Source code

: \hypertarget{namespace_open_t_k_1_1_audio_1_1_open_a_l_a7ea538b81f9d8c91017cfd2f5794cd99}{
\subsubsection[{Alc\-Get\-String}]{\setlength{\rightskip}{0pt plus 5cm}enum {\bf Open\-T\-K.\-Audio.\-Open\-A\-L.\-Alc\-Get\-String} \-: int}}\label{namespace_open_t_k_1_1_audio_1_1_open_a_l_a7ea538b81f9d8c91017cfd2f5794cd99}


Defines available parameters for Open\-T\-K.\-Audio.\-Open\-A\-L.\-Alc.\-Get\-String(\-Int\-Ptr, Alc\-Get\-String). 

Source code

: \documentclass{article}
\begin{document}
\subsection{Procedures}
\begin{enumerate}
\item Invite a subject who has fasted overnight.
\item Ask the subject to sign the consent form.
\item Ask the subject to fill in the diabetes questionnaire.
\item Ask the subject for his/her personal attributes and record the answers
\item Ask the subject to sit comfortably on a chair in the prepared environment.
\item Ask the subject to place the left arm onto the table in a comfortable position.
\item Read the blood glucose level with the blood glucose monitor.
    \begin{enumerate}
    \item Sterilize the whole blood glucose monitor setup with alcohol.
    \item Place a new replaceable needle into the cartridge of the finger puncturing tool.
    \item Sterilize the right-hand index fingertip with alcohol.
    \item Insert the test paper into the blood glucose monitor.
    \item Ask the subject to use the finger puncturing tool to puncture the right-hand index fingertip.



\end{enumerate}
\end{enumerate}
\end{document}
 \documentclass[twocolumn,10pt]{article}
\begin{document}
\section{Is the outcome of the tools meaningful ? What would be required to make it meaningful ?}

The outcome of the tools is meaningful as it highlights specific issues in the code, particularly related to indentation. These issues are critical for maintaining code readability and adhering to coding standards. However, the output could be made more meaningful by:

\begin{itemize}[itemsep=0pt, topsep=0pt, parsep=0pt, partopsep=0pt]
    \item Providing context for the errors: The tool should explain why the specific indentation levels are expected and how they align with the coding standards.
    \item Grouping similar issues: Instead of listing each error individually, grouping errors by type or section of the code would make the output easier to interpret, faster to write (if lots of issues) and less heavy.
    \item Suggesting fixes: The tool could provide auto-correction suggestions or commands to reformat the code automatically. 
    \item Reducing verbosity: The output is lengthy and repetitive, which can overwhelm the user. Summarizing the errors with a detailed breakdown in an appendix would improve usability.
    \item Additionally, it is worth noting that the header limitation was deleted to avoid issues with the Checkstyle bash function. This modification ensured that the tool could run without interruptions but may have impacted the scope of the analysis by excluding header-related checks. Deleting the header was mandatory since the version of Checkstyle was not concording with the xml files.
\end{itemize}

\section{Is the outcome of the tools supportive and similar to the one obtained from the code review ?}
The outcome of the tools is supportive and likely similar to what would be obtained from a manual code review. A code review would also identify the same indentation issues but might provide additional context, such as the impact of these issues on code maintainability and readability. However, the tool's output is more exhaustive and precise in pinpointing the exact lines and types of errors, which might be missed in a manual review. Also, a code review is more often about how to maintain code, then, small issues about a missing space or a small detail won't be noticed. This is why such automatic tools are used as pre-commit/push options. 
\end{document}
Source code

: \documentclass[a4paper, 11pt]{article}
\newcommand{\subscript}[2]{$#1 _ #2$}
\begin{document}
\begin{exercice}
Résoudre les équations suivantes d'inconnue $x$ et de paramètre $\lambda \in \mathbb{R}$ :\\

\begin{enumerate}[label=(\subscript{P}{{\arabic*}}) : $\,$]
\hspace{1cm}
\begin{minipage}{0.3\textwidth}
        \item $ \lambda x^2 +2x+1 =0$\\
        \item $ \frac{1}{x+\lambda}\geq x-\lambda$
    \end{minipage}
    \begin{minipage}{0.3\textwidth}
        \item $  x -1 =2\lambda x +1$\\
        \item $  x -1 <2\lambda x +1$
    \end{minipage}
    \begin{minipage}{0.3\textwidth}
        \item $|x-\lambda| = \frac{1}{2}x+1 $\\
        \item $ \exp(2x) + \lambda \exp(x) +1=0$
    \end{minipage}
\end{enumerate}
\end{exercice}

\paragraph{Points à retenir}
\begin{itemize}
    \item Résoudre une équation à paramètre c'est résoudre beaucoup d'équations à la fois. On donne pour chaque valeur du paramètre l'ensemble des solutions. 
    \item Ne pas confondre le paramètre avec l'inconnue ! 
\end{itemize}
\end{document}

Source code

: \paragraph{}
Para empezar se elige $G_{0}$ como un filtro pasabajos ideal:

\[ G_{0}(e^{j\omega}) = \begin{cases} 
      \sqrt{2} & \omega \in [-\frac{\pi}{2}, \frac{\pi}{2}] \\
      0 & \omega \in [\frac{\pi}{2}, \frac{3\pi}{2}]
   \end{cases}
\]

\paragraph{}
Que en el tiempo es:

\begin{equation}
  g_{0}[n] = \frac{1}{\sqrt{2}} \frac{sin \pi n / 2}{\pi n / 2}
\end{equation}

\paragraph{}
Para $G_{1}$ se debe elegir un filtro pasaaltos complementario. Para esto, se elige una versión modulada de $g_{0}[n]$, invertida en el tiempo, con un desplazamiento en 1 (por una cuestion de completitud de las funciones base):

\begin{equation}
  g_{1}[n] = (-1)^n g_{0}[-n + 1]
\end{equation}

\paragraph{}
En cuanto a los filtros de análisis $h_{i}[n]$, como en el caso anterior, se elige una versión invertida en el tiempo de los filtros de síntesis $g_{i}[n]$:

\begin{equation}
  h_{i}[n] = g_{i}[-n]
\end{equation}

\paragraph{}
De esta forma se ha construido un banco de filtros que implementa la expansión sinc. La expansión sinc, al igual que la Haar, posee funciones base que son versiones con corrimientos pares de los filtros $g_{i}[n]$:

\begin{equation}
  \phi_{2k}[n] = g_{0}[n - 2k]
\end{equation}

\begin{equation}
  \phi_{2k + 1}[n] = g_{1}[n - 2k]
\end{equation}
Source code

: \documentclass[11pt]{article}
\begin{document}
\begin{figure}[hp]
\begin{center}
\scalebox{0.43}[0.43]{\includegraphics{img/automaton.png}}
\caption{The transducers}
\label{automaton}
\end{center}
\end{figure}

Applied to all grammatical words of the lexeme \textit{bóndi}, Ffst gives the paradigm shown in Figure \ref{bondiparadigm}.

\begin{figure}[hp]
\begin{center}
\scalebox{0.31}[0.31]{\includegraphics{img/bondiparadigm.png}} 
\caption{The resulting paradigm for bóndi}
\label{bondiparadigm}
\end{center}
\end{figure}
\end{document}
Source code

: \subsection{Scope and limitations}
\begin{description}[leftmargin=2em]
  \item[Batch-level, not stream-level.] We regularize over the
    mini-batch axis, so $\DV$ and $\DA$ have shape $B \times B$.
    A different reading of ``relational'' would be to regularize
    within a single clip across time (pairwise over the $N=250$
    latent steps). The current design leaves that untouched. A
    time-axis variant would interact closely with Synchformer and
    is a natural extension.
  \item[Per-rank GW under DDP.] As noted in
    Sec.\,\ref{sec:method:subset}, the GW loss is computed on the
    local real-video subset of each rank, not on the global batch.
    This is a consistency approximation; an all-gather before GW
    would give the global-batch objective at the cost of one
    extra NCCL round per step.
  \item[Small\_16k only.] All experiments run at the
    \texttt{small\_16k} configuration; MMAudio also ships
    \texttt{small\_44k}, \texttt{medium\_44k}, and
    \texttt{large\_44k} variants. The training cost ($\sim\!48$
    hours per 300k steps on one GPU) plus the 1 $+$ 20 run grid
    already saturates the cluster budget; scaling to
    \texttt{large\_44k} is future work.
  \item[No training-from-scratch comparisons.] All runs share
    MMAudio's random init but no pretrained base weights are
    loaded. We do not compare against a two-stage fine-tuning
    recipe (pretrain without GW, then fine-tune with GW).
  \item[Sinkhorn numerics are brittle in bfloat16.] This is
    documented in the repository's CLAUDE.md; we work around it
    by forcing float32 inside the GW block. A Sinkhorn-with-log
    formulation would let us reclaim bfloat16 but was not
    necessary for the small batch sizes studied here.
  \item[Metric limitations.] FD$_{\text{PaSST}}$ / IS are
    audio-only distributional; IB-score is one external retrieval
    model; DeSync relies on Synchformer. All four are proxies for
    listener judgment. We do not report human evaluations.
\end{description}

Problem details
Where a line of the data contains "itemize", include it in the tally, and answer with the tally alone.

Your response
4